You don't need to be a calculus expert. You need to understand what derivatives and gradients mean, and how they guide learning.
1) The derivative: Rate of change
The derivative of f(x) at point x tells you how fast f changes when you nudge x:
f'(x) = lim[h→0] (f(x+h) - f(x)) / h
Intuition: the slope of the tangent line at x.

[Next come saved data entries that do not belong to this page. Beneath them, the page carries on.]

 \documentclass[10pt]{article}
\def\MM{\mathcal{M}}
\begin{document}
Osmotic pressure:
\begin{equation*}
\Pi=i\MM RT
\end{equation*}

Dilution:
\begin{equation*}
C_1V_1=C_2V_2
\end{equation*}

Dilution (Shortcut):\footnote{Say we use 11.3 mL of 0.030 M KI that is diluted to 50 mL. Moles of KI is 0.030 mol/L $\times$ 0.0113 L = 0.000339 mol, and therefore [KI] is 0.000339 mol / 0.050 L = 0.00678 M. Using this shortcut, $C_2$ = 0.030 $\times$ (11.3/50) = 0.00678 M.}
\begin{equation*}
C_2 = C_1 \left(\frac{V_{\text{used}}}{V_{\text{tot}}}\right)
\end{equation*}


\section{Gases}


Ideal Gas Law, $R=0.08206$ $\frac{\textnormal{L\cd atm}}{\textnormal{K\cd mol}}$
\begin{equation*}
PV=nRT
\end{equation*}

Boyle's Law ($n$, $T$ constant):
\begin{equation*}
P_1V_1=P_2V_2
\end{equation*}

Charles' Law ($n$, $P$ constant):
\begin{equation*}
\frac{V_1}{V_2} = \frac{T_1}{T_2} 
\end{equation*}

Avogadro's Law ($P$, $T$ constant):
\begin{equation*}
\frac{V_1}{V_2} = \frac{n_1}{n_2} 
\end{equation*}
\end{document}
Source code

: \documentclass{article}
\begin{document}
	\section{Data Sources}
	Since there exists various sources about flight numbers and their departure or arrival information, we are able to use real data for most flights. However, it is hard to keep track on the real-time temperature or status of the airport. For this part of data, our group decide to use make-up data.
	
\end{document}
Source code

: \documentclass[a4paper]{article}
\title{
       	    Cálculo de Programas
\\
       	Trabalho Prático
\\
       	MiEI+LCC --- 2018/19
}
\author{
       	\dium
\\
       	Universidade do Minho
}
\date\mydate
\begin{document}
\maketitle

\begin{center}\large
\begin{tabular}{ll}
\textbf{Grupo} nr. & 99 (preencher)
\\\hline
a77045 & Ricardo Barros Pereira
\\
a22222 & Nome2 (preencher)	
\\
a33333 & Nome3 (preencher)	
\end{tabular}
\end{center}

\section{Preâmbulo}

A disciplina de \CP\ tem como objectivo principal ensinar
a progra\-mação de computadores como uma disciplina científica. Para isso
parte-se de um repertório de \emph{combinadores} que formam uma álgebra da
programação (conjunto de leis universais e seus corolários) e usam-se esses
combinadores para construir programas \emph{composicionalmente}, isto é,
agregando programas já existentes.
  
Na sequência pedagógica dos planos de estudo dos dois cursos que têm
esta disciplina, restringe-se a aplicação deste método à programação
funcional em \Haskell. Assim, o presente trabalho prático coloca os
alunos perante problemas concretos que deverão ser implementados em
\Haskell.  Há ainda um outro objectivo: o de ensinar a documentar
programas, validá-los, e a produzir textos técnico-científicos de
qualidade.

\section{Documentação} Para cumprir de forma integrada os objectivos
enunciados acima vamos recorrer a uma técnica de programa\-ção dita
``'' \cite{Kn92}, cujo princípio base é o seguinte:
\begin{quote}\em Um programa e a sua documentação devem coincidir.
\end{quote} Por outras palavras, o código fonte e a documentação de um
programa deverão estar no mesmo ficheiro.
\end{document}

Positive derivative: function is increasing Negative derivative: function is decreasing Zero derivative: local minimum, maximum, or saddle point
2) Common derivatives
These come up constantly in ML:
| Function | Derivative |
|---|---|
| x^n | n * x^(n-1) |
| e^x | e^x |
| ln(x) | 1/x |
| sin(x) | cos(x) |
| sigmoid(x) | sigmoid(x) * (1 - sigmoid(x)) |
The sigmoid derivative is special: it can be computed from the output itself.
3) Derivative rules
Sum Rule
(f + g)' = f' + g'
Product Rule
(f * g)' = f' * g + f * g'
Chain Rule (the most important!)
(f(g(x)))' = f'(g(x)) * g'(x)
The chain rule is how backpropagation works. Complex functions are compositions; gradients flow backward through the chain.
4) Partial derivatives
When a function has multiple inputs, the partial derivative with respect to one variable treats others as constants:
f(x, y) = x² + xy + y²
∂f/∂x = 2x + y (treat y as constant)
∂f/∂y = x + 2y (treat x as constant)
5) The gradient: Direction of steepest ascent
The gradient is a vector of all partial derivatives:
∇f = [∂f/∂x₁, ∂f/∂x₂, ..., ∂f/∂xₙ]
The gradient points in the direction of steepest increase.
To minimize a function, go in the opposite direction of the gradient. This is gradient descent.
6) Gradient descent intuition
Imagine you're blindfolded on a hilly landscape. To find the lowest point:
- Feel the slope under your feet (compute gradient)
- Take a step downhill (negative gradient direction)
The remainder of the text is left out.